When I saw “The Blind Assassin” by Margaret Atwood on my Contemporary Fiction syllabus, I was floored. For the first time in the history of my English major, I was assigned a book that I was planning on reading anyway. After reading “The Handmaid’s Tale,” another of Atwood’s novels, my expectations were high for this book. And boy, did it deliver.

This book is all over the place, but in a good way. There are three narratives that this book switches between: Iris’s present-day life as an 80-year-old woman, Iris’s life story and chapters from a science fiction book called The Blind Assassin written by Iris’s sister. Don’t ask me how the story of a dying woman, her debutant days and the tale of Planet Zycron work so well together because I honestly don’t know. Somehow, all three narratives sucked me in equally, and I was able to finish all 560 pages well before the deadline.

Just so you’re not totally lost, here’s as good of a plot summary as I can give: Iris is an old woman who will soon die of heart failure. She grew up in a mansion that her family has held for generations with her father and her younger sister Laura. On the first page, it’s revealed that Laura killed herself by driving off of a bridge when she was in her early 20’s. After Laura’s death, Iris discovered the manuscript for Laura’s science fiction story, which she decides to publish for Laura posthumously. As you work through Iris’s life story and the chapters of “The Blind Assassin,” incredible secrets are revealed and Iris’s present-day life starts to make more sense.

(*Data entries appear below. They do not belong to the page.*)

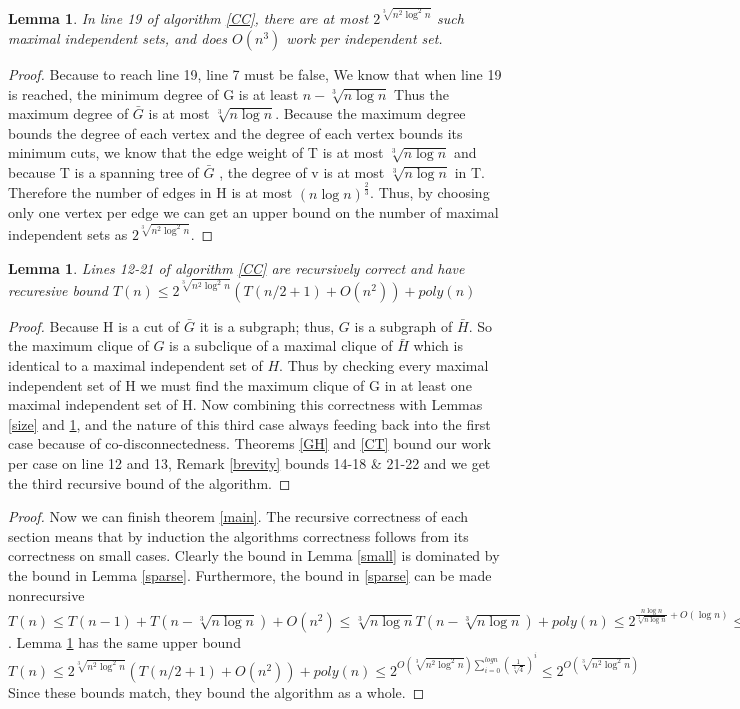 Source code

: \documentclass[12pt]{article}
\newtheorem{lem}[thm]{Lemma}
\begin{document}
\begin{lem} \label{count} In line 19 of algorithm \ref{CC}, there are at most $2^{\sqrt[3]{n^2\log^2n}}$ such maximal independent sets, and does $O(n^3)$ work per independent set.\end{lem}
\begin{proof} Because to reach line 19, line 7 must be false, We know that when line 19 is reached, the minimum degree of G is at least $n - \sqrt[3]{n\log n }$ Thus the maximum degree of $\bar{G}$ is at most $\sqrt[3]{n\log n}$. Because the maximum degree bounds the degree of each vertex and the degree of each vertex bounds its minimum cuts, we know that the edge weight of T is at most $\sqrt[3]{n \log n}$ and because T is a spanning tree of $\bar{G}$ , the degree of v is at most $\sqrt[3]{n\log n}$ in T. Therefore the number of edges in H is at most $(n\log n )^{\frac{2}{3}}$. Thus, by choosing only one vertex per edge we can get an upper bound on the number of maximal independent sets as $2^{\sqrt[3]{n^2\log^2n}}$.
\end{proof}
\begin{lem}\label{cut} Lines 12-21 of algorithm \ref{CC} are recursively correct and have recuresive bound $T(n) \le 2^{\sqrt[3]{n^2\log^2 n}}(T(n/2+1)+ O(n^2)) + poly(n)$\end{lem}
\begin{proof} Because H is a cut of $\bar{G}$ it is a subgraph; thus, $G$ is a subgraph of $\bar{H}$. So the maximum clique of $G$ is a subclique of a maximal clique of $\bar{H}$ which is identical to a maximal independent set of $H$. Thus by checking every maximal independent set of H we must find the maximum clique of G in at least one maximal independent set of H. Now combining this correctness with Lemmas \ref{size} and \ref{count}, and the nature of this third case always feeding back into the first case because of co-disconnectedness. Theorems \ref{GH} and \ref{CT} bound our work per case on line 12 and 13, Remark \ref{brevity} bounds 14-18 \& 21-22 and we get the third recursive bound of the algorithm.
\end{proof}
\begin{proof}Now we can finish theorem \ref{main}. The recursive correctness of each section means that by induction the algorithms correctness follows from its correctness on small cases. Clearly the bound in Lemma \ref{small} is dominated by the bound in Lemma \ref{sparse}. Furthermore, the bound in \ref{sparse} can be made nonrecursive $T(n) \le T(n-1) + T(n-\sqrt[3]{n\log n}) + O(n^2) \le \sqrt[3]{n\log n} T(n- \sqrt[3]{n\log n}) + poly(n) \le 2^{\frac{n\log n}{ \sqrt[3]{n\log n}}+ O(\log n) } \le 2^{O(\sqrt[3]{n^2\log^2n})}$. Lemma \ref{cut} has the same upper bound $T(n) \le  2^{\sqrt[3]{n^2\log^2 n}}(T(n/2+1)+ O(n^2)) + poly(n) \le 2^{O(\sqrt[3]{n^2\log^2 n})\sum_{i=0}^{logn} (\frac{1}{\sqrt[3]{4}})^i} \le 2^{O(\sqrt[3]{n^2\log^2 n})}$ Since these bounds match, they bound the algorithm as a whole.
\end{proof}
\end{document}
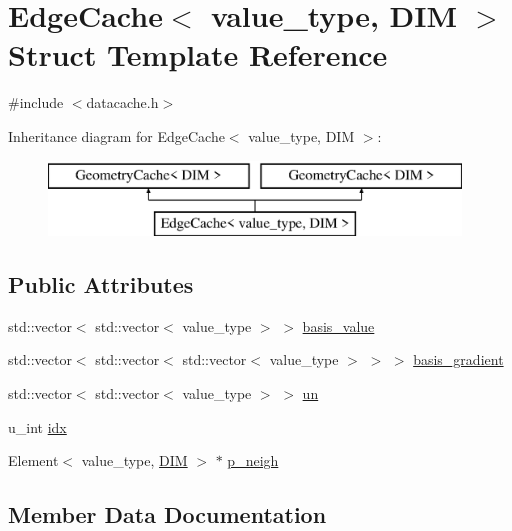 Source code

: \hypertarget{struct_edge_cache}{}\section{Edge\+Cache$<$ value\+\_\+type, D\+IM $>$ Struct Template Reference}
\label{struct_edge_cache}


{\ttfamily \#include $<$datacache.\+h$>$}

Inheritance diagram for Edge\+Cache$<$ value\+\_\+type, D\+IM $>$\+:\begin{figure}[H]
\begin{center}
\leavevmode
\includegraphics[height=2.000000cm]{struct_edge_cache}
\end{center}
\end{figure}
\subsection*{Public Attributes}
\begin{DoxyCompactItemize}
\item 
std\+::vector$<$ std\+::vector$<$ value\+\_\+type $>$ $>$ \mbox{\hyperlink{struct_edge_cache_a777fbadecd88c241148cfb65b30d2d2b}{basis\+\_\+value}}
\item 
std\+::vector$<$ std\+::vector$<$ std\+::vector$<$ value\+\_\+type $>$ $>$ $>$ \mbox{\hyperlink{struct_edge_cache_a2d4680a87cbdda58db97839bf250b809}{basis\+\_\+gradient}}
\item 
std\+::vector$<$ std\+::vector$<$ value\+\_\+type $>$ $>$ \mbox{\hyperlink{struct_edge_cache_a8c2a3c7fe9bb3530f6412b6c7b22d810}{un}}
\item 
u\+\_\+int \mbox{\hyperlink{struct_edge_cache_a41d2d7d840a282ed36366825d3d592b0}{idx}}
\item 
Element$<$ value\+\_\+type, \mbox{\hyperlink{complex__node___t_h_f_e_m_2uiexp_8h_a589b8b9bfdf714f736059845d568b597}{D\+IM}} $>$ $\ast$ \mbox{\hyperlink{struct_edge_cache_a35850c44237dee932b3dfa69d9a0d87d}{p\+\_\+neigh}}
\end{DoxyCompactItemize}


\subsection{Member Data Documentation}
\mbox{\label{struct_edge_cache_a2d4680a87cbdda58db97839bf250b809}} 
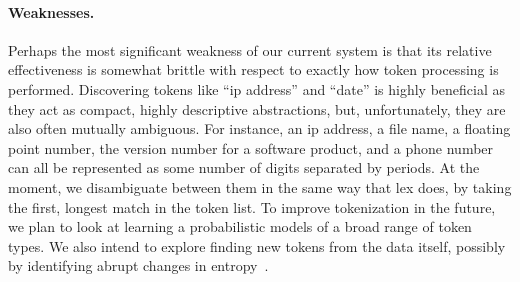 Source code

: \paragraph*{Weaknesses.}  Perhaps the most significant weakness of our current
system is that its relative effectiveness is somewhat brittle with respect to
exactly how token processing is performed.
Discovering tokens like ``ip address'' and ``date'' is highly beneficial
as they act as compact, highly 
descriptive abstractions, but, unfortunately, they are also often 
mutually ambiguous.  For instance, an ip address, a file name, a 
floating point number, the version number for a software product,
and a phone number can all be represented as some number of digits 
separated by periods.  At the moment, we disambiguate between them 
in the same way that lex does, by taking the first, longest match 
in the token list.
To improve tokenization in the future, we plan to look at learning
a probabilistic models of a broad range of token types.  We also
intend to explore finding new tokens from the data itself,
possibly by identifying abrupt changes in entropy~\cite{hutchens98finding}.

If that sounds like a lot, it’s because it is. This book definitely requires the reader to pay attention because it gets really complicated at times. But Atwood’s writing makes it all worth it, specifically when she describes the female experience. Iris, like many women of her class in the 1940’s, was unhappily married to a much older man. The way her husband treats her seemed to me like a metaphor for how all women are restricted because of the way men dominate the world. Iris is held captive by the expectations of high society in a way that translates very well to the present day. 

The plot of these three interlaced stories is intriguing, but what really got to me was Atwood’s writing style: this book is a piece of art. On every other page, there was a line that blew my mind. I highlighted so many “favorite lines” in this book that half the pages are completely drenched in fluorescent yellow. This may not be the easiest read, but the best books rarely are. If you’re a washed-up science fiction addict who doesn’t know what to say when someone asks you, “what’s your favorite novel,” this book is the perfect place to start.